Work required: In the listing below, locate the line containing "## What Amp Is (in brief)" and the line containing "- Index.json (lightweight local index)". Output both of them and every line between, exactly as written, and nothing more.

--- START ---

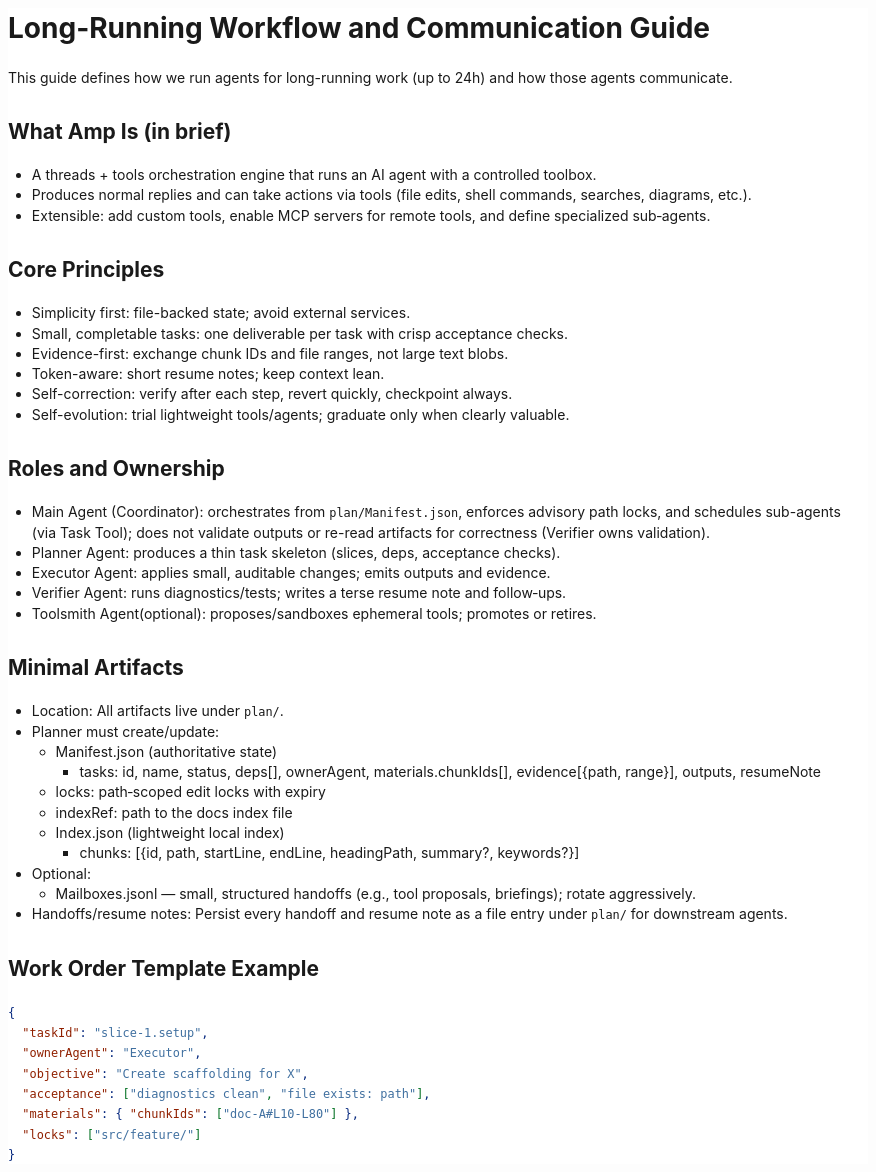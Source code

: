 # Long-Running Workflow and Communication Guide

This guide defines how we run agents for long-running work (up to 24h) and how those agents communicate.

## What Amp Is (in brief)
- A threads + tools orchestration engine that runs an AI agent with a controlled toolbox.
- Produces normal replies and can take actions via tools (file edits, shell commands, searches, diagrams, etc.).
- Extensible: add custom tools, enable MCP servers for remote tools, and define specialized sub‑agents.

## Core Principles
- Simplicity first: file-backed state; avoid external services.
- Small, completable tasks: one deliverable per task with crisp acceptance checks.
- Evidence-first: exchange chunk IDs and file ranges, not large text blobs.
- Token-aware: short resume notes; keep context lean.
- Self-correction: verify after each step, revert quickly, checkpoint always.
- Self-evolution: trial lightweight tools/agents; graduate only when clearly valuable.

## Roles and Ownership
- Main Agent (Coordinator): orchestrates from `plan/Manifest.json`, enforces advisory path locks, and schedules sub-agents (via Task Tool); does not validate outputs or re-read artifacts for correctness (Verifier owns validation).
- Planner Agent: produces a thin task skeleton (slices, deps, acceptance checks).
- Executor Agent: applies small, auditable changes; emits outputs and evidence.
- Verifier Agent: runs diagnostics/tests; writes a terse resume note and follow‑ups.
- Toolsmith Agent(optional): proposes/sandboxes ephemeral tools; promotes or retires.

## Minimal Artifacts
- Location: All artifacts live under `plan/`.
- Planner must create/update:
  - Manifest.json (authoritative state)
    - tasks: id, name, status, deps[], ownerAgent, materials.chunkIds[], evidence[{path, range}], outputs, resumeNote
  - locks: path‑scoped edit locks with expiry
  - indexRef: path to the docs index file
  - Index.json (lightweight local index)
    - chunks: [{id, path, startLine, endLine, headingPath, summary?, keywords?}]
- Optional:
  - Mailboxes.jsonl — small, structured handoffs (e.g., tool proposals, briefings); rotate aggressively.
- Handoffs/resume notes: Persist every handoff and resume note as a file entry under `plan/` for downstream agents.

## Work Order Template Example
```json
{
  "taskId": "slice-1.setup",
  "ownerAgent": "Executor",
  "objective": "Create scaffolding for X",
  "acceptance": ["diagnostics clean", "file exists: path"],
  "materials": { "chunkIds": ["doc-A#L10-L80"] },
  "locks": ["src/feature/"]
}
```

--- END ---

Answer section:
## What Amp Is (in brief)
- A threads + tools orchestration engine that runs an AI agent with a controlled toolbox.
- Produces normal replies and can take actions via tools (file edits, shell commands, searches, diagrams, etc.).
- Extensible: add custom tools, enable MCP servers for remote tools, and define specialized sub‑agents.

## Core Principles
- Simplicity first: file-backed state; avoid external services.
- Small, completable tasks: one deliverable per task with crisp acceptance checks.
- Evidence-first: exchange chunk IDs and file ranges, not large text blobs.
- Token-aware: short resume notes; keep context lean.
- Self-correction: verify after each step, revert quickly, checkpoint always.
- Self-evolution: trial lightweight tools/agents; graduate only when clearly valuable.

## Roles and Ownership
- Main Agent (Coordinator): orchestrates from `plan/Manifest.json`, enforces advisory path locks, and schedules sub-agents (via Task Tool); does not validate outputs or re-read artifacts for correctness (Verifier owns validation).
- Planner Agent: produces a thin task skeleton (slices, deps, acceptance checks).
- Executor Agent: applies small, auditable changes; emits outputs and evidence.
- Verifier Agent: runs diagnostics/tests; writes a terse resume note and follow‑ups.
- Toolsmith Agent(optional): proposes/sandboxes ephemeral tools; promotes or retires.

## Minimal Artifacts
- Location: All artifacts live under `plan/`.
- Planner must create/update:
  - Manifest.json (authoritative state)
    - tasks: id, name, status, deps[], ownerAgent, materials.chunkIds[], evidence[{path, range}], outputs, resumeNote
  - locks: path‑scoped edit locks with expiry
  - indexRef: path to the docs index file
  - Index.json (lightweight local index)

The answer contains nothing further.